And I look at my stomach. My smooth, pale, chubby, funny stomach.
It’s far from perfect. I have abs, but they’re hidden underneath all those curves. And where my panties usually sit there’s a little crease and fold.
I look at my stomach, at the exact area where my two cancers have grown, where there might be more cancer yet, where the knife will go in, where I will have scars.
I wanted to love it today more than ever before. I wanted to love it now as it is, scar-less, healthy looking, hiding the secret inside oh-so-well. I wanted to appreciate its relative perfection because I knew that soon it’ll be even less perfect. But I couldn’t.
No matter how hard I tried to see it through different eyes, I couldn’t.
Body issues are such a weird thing. Don’t get me wrong, I love my body. I’m so much better at it now aged 28 than I’ve been at 16 or 19 or even 24. But it takes work, and the work is never-ending. Every day, I chisel at the rock that is my insecurities, and every day I make a little bit of progress.
I asked cancer to help with that work but it just sat there and laughed at me. Knowing that soon my body will be even more imperfect doesn’t make it easier to love its current imperfections. I wish I could tell you cancer can speed that process of acceptance. I wish I could tell you cancer has made me love my stomach more.
Cancer knows that this is one battle it did not create, and therefore cannot help me win.
I’ve been thinking a lot about privilege these days:
I have a cancer that’s very common and has high survival rates. It was caught in one of its earlier stages (it hasn’t spread to further organs). I will probably get to keep most of my colon and most likely won’t need an open surgery (knock on wood). Might not even need chemotherapy. I have health insurance, and a family financially-stable enough to help me if I hadn’t. I’ve another country to call home where I could’ve gotten treatment if I so chose.
I have the support of friends and family and colleagues.
I am (other than the cancer) healthy, fit and able-bodied.
I’m not in pain.
These are all privileges. I recognize them.
I remember sitting in front of the surgeon my doctor referred me to and asking him about costs, because he doesn’t take my insurance.
“Don’t worry”, he said, “It’s not often that I see a 28 years old with this kind of cancer. Let this be my mitzvah for the year.” So I’m privileged to have found a surgeon that generous.
But I can’t help but wonder: What other privileges have I got that might have subconsciously been a part of his decision?

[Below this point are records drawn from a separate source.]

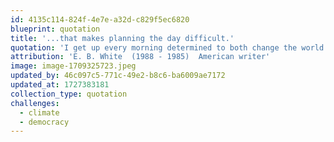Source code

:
 ```yaml
---
id: 4135c114-824f-4e7e-a32d-c829f5ec6820
blueprint: quotation
title: '...that makes planning the day difficult.'
quotation: 'I get up every morning determined to both change the world and have one hell of a good time. Sometimes this makes planning my day difficult.'
attribution: 'E. B. White  (1988 - 1985)  American writer'
image: image-1709325723.jpeg
updated_by: 46c097c5-771c-49e2-b8c6-ba6009ae7172
updated_at: 1727383181
collection_type: quotation
challenges:
  - climate
  - democracy
---
```

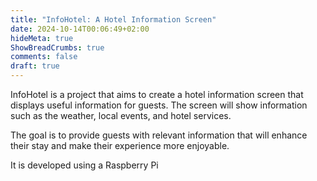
 ```yaml
---
title: "InfoHotel: A Hotel Information Screen"
date: 2024-10-14T00:06:49+02:00
hideMeta: true
ShowBreadCrumbs: true
comments: false
draft: true
---
```


InfoHotel is a project that aims to create a hotel information screen that displays useful information for guests. The screen will show information such as the weather, local events, and hotel services. 

The goal is to provide guests with relevant information that will enhance their stay and make their experience more enjoyable.

It is developed using a Raspberry Pi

The youth, certainly. He pities me that I’m young and still got handled this shitty hand of cards.
And how about my Jewishness? Is it easier for him to care because I’m one of his people? And what about my gender and physical attractiveness?
Going into the “knight in shining armor” mode is so much easier when there’s a fair maiden in front of you.

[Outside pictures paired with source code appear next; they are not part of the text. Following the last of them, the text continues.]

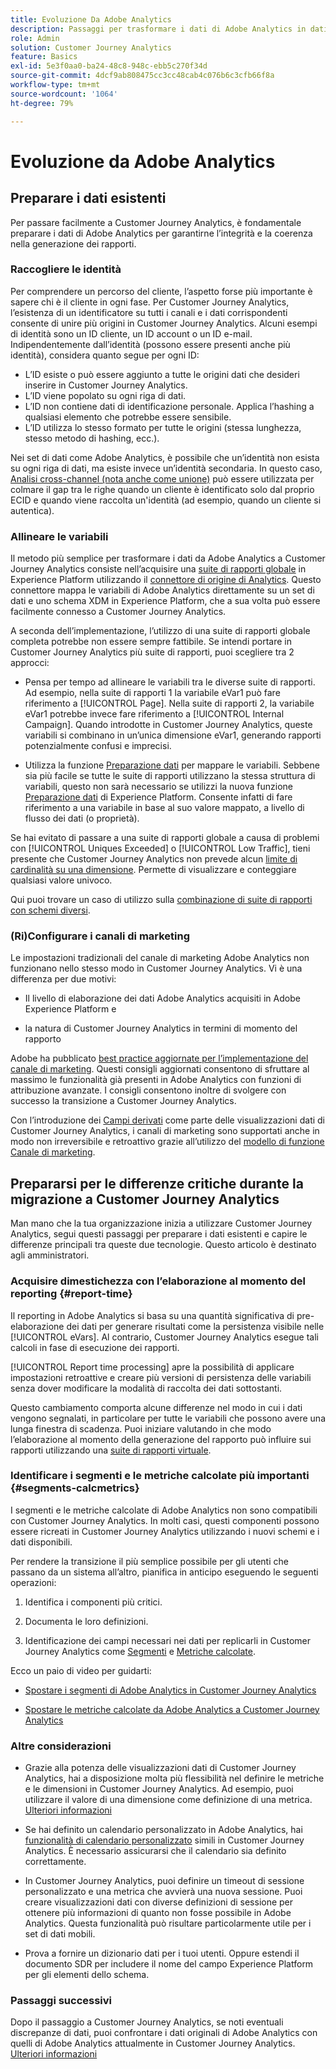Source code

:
 ```yaml
---
title: Evoluzione Da Adobe Analytics
description: Passaggi per trasformare i dati di Adobe Analytics in dati di Customer Journey Analytics
role: Admin
solution: Customer Journey Analytics
feature: Basics
exl-id: 5e3f0aa0-ba24-48c8-948c-ebb5c270f34d
source-git-commit: 4dcf9ab808475cc3cc48cab4c076b6c3cfb66f8a
workflow-type: tm+mt
source-wordcount: '1064'
ht-degree: 79%

---
```


# Evoluzione da Adobe Analytics

## Preparare i dati esistenti

Per passare facilmente a Customer Journey Analytics, è fondamentale preparare i dati di Adobe Analytics per garantirne l’integrità e la coerenza nella generazione dei rapporti.

### Raccogliere le identità

Per comprendere un percorso del cliente, l’aspetto forse più importante è sapere chi è il cliente in ogni fase. Per Customer Journey Analytics, l’esistenza di un identificatore su tutti i canali e i dati corrispondenti consente di unire più origini in Customer Journey Analytics.
Alcuni esempi di identità sono un ID cliente, un ID account o un ID e-mail. Indipendentemente dall’identità (possono essere presenti anche più identità), considera quanto segue per ogni ID:

* L’ID esiste o può essere aggiunto a tutte le origini dati che desideri inserire in Customer Journey Analytics.
* L’ID viene popolato su ogni riga di dati.
* L’ID non contiene dati di identificazione personale. Applica l’hashing a qualsiasi elemento che potrebbe essere sensibile.
* L’ID utilizza lo stesso formato per tutte le origini (stessa lunghezza, stesso metodo di hashing, ecc.).

Nei set di dati come Adobe Analytics, è possibile che un’identità non esista su ogni riga di dati, ma esiste invece un’identità secondaria. In questo caso, [Analisi cross-channel (nota anche come unione)](/help/stitching/overview.md) può essere utilizzata per colmare il gap tra le righe quando un cliente è identificato solo dal proprio ECID e quando viene raccolta un&#39;identità (ad esempio, quando un cliente si autentica).

### Allineare le variabili

Il metodo più semplice per trasformare i dati da Adobe Analytics a Customer Journey Analytics consiste nell’acquisire una [suite di rapporti globale](https://experienceleague.adobe.com/en/docs/analytics/implementation/prepare/global-rs) in Experience Platform utilizzando il [connettore di origine di Analytics](https://experienceleague.adobe.com/it/docs/experience-platform/sources/ui-tutorials/create/adobe-applications/analytics). Questo connettore mappa le variabili di Adobe Analytics direttamente su un set di dati e uno schema XDM in Experience Platform, che a sua volta può essere facilmente connesso a Customer Journey Analytics.

A seconda dell’implementazione, l’utilizzo di una suite di rapporti globale completa potrebbe non essere sempre fattibile. Se intendi portare in Customer Journey Analytics più suite di rapporti, puoi scegliere tra 2 approcci:

* Pensa per tempo ad allineare le variabili tra le diverse suite di rapporti. Ad esempio, nella suite di rapporti 1 la variabile eVar1 può fare riferimento a [!UICONTROL Page]. Nella suite di rapporti 2, la variabile eVar1 potrebbe invece fare riferimento a [!UICONTROL Internal Campaign]. Quando introdotte in Customer Journey Analytics, queste variabili si combinano in un’unica dimensione eVar1, generando rapporti potenzialmente confusi e imprecisi.

* Utilizza la funzione [Preparazione dati](https://experienceleague.adobe.com/it/docs/experience-platform/data-prep/home) per mappare le variabili. Sebbene sia più facile se tutte le suite di rapporti utilizzano la stessa struttura di variabili, questo non sarà necessario se utilizzi la nuova funzione [Preparazione dati](https://experienceleague.adobe.com/it/docs/experience-platform/sources/ui-tutorials/create/adobe-applications/analytics) di Experience Platform. Consente infatti di fare riferimento a una variabile in base al suo valore mappato, a livello di flusso dei dati (o proprietà).

Se hai evitato di passare a una suite di rapporti globale a causa di problemi con [!UICONTROL Uniques Exceeded] o [!UICONTROL Low Traffic], tieni presente che Customer Journey Analytics non prevede alcun [limite di cardinalità su una dimensione](/help/components/dimensions/high-cardinality.md). Permette di visualizzare e conteggiare qualsiasi valore univoco.

Qui puoi trovare un caso di utilizzo sulla [combinazione di suite di rapporti con schemi diversi](/help/use-cases/aa-data/combine-report-suites.md).

### (Ri)Configurare i canali di marketing

Le impostazioni tradizionali del canale di marketing Adobe Analytics non funzionano nello stesso modo in Customer Journey Analytics. Vi è una differenza per due motivi:

* Il livello di elaborazione dei dati Adobe Analytics acquisiti in Adobe Experience Platform e

* la natura di Customer Journey Analytics in termini di momento del rapporto

Adobe ha pubblicato [best practice aggiornate per l’implementazione del canale di marketing](https://experienceleague.adobe.com/en/docs/analytics/components/marketing-channels/mchannel-best-practices). Questi consigli aggiornati consentono di sfruttare al massimo le funzionalità già presenti in Adobe Analytics con funzioni di attribuzione avanzate. I consigli consentono inoltre di svolgere con successo la transizione a Customer Journey Analytics.

Con l’introduzione dei [Campi derivati](../data-views/derived-fields/derived-fields.md) come parte delle visualizzazioni dati di Customer Journey Analytics, i canali di marketing sono supportati anche in modo non irreversibile e retroattivo grazie all’utilizzo del [modello di funzione Canale di marketing](../data-views/derived-fields/derived-fields.md#function-templates).

## Prepararsi per le differenze critiche durante la migrazione a Customer Journey Analytics

Man mano che la tua organizzazione inizia a utilizzare Customer Journey Analytics, segui questi passaggi per preparare i dati esistenti e capire le differenze principali tra queste due tecnologie. Questo articolo è destinato agli amministratori.

### Acquisire dimestichezza con l’elaborazione al momento del reporting {#report-time}

Il reporting in Adobe Analytics si basa su una quantità significativa di pre-elaborazione dei dati per generare risultati come la persistenza visibile nelle [!UICONTROL eVars]. Al contrario, Customer Journey Analytics esegue tali calcoli in fase di esecuzione dei rapporti.

[!UICONTROL Report time processing] apre la possibilità di applicare impostazioni retroattive e creare più versioni di persistenza delle variabili senza dover modificare la modalità di raccolta dei dati sottostanti.

Questo cambiamento comporta alcune differenze nel modo in cui i dati vengono segnalati, in particolare per tutte le variabili che possono avere una lunga finestra di scadenza. Puoi iniziare valutando in che modo l’elaborazione al momento della generazione del rapporto può influire sui rapporti utilizzando una [suite di rapporti virtuale](https://experienceleague.adobe.com/en/docs/analytics/components/virtual-report-suites/vrs-report-time-processing).

### Identificare i segmenti e le metriche calcolate più importanti {#segments-calcmetrics}

I segmenti e le metriche calcolate di Adobe Analytics non sono compatibili con Customer Journey Analytics. In molti casi, questi componenti possono essere ricreati in Customer Journey Analytics utilizzando i nuovi schemi e i dati disponibili.

Per rendere la transizione il più semplice possibile per gli utenti che passano da un sistema all’altro, pianifica in anticipo eseguendo le seguenti operazioni:

1. Identifica i componenti più critici.

2. Documenta le loro definizioni.

3. Identificazione dei campi necessari nei dati per replicarli in Customer Journey Analytics come [Segmenti](/help/components/segments/seg-overview.md) e [Metriche calcolate](/help/components/calc-metrics/calc-metr-overview.md).

Ecco un paio di video per guidarti:

* [Spostare i segmenti di Adobe Analytics in Customer Journey Analytics](https://experienceleague.adobe.com/docs/customer-journey-analytics-learn/tutorials/components/filters/moving-adobe-analytics-segments-to-customer-journey-analytics.html)

* [Spostare le metriche calcolate da Adobe Analytics a Customer Journey Analytics](https://experienceleague.adobe.com/en/docs/customer-journey-analytics-learn/tutorials/components/calc-metrics/moving-your-calculated-metrics-from-adobe-analytics-to-customer-journey-analytics)

### Altre considerazioni

* Grazie alla potenza delle visualizzazioni dati di Customer Journey Analytics, hai a disposizione molta più flessibilità nel definire le metriche e le dimensioni in Customer Journey Analytics. Ad esempio, puoi utilizzare il valore di una dimensione come definizione di una metrica. [Ulteriori informazioni](/help/use-cases/data-views/data-views-usecases.md)

* Se hai definito un calendario personalizzato in Adobe Analytics, hai [funzionalità di calendario personalizzato](/help/components/date-ranges/overview.md) simili in Customer Journey Analytics. È necessario assicurarsi che il calendario sia definito correttamente.

* In Customer Journey Analytics, puoi definire un timeout di sessione personalizzato e una metrica che avvierà una nuova sessione. Puoi creare visualizzazioni dati con diverse definizioni di sessione per ottenere più informazioni di quanto non fosse possibile in Adobe Analytics. Questa funzionalità può risultare particolarmente utile per i set di dati mobili.

* Prova a fornire un dizionario dati per i tuoi utenti. Oppure estendi il documento SDR per includere il nome del campo Experience Platform per gli elementi dello schema.

### Passaggi successivi

Dopo il passaggio a Customer Journey Analytics, se noti eventuali discrepanze di dati, puoi confrontare i dati originali di Adobe Analytics con quelli di Adobe Analytics attualmente in Customer Journey Analytics. [Ulteriori informazioni](/help/troubleshooting/compare.md)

What if I were a black man my age? A slightly older fat lady? A transgender person? Would it still have been a “mitzvah” for him to do this surgery pro-bono?
I’d like to think so, but there’s no point dwelling on that. I’m just glad to have my privilege, I’m grateful for it really. Nonetheless I can’t ignore it or put it aside.
And this is where I understand why it’s hard for so many people to recognize their privilege. To accept that yes, they are in fact privileged. Because having privilege doesn’t mean your life is easy. It doesn’t mean that you never need to worry about a thing. It just means you most likely can’t see / feel / experience the hardships your privileges have saved you from.
I could’ve had a more brutal cancer, so colon cancer is a privilege in a way. I could’ve been without insurance, without the support of family, could’ve been in an advanced stage. My body will most likely recover quickly because I’m young and otherwise healthy.
Does that mean my current situation is easy? Worry-free? Any less terrifying? Oh HELL no.
I wish people were able to see that recognizing their own privilege does not mean that their lives are a piece of cake. Accepting one’s privilege only means expanding your horizons to include the experiences of those different, and often less fortunate, than you.
I’m lucky. Even with this cancer, I know that I’m lucky. I still have blessings to count.
I’ve got the “recognizing” part of it all figured out. Now I just gotta work on the “don’t feel guilty about it” part. God help those of us with Jewish guilt…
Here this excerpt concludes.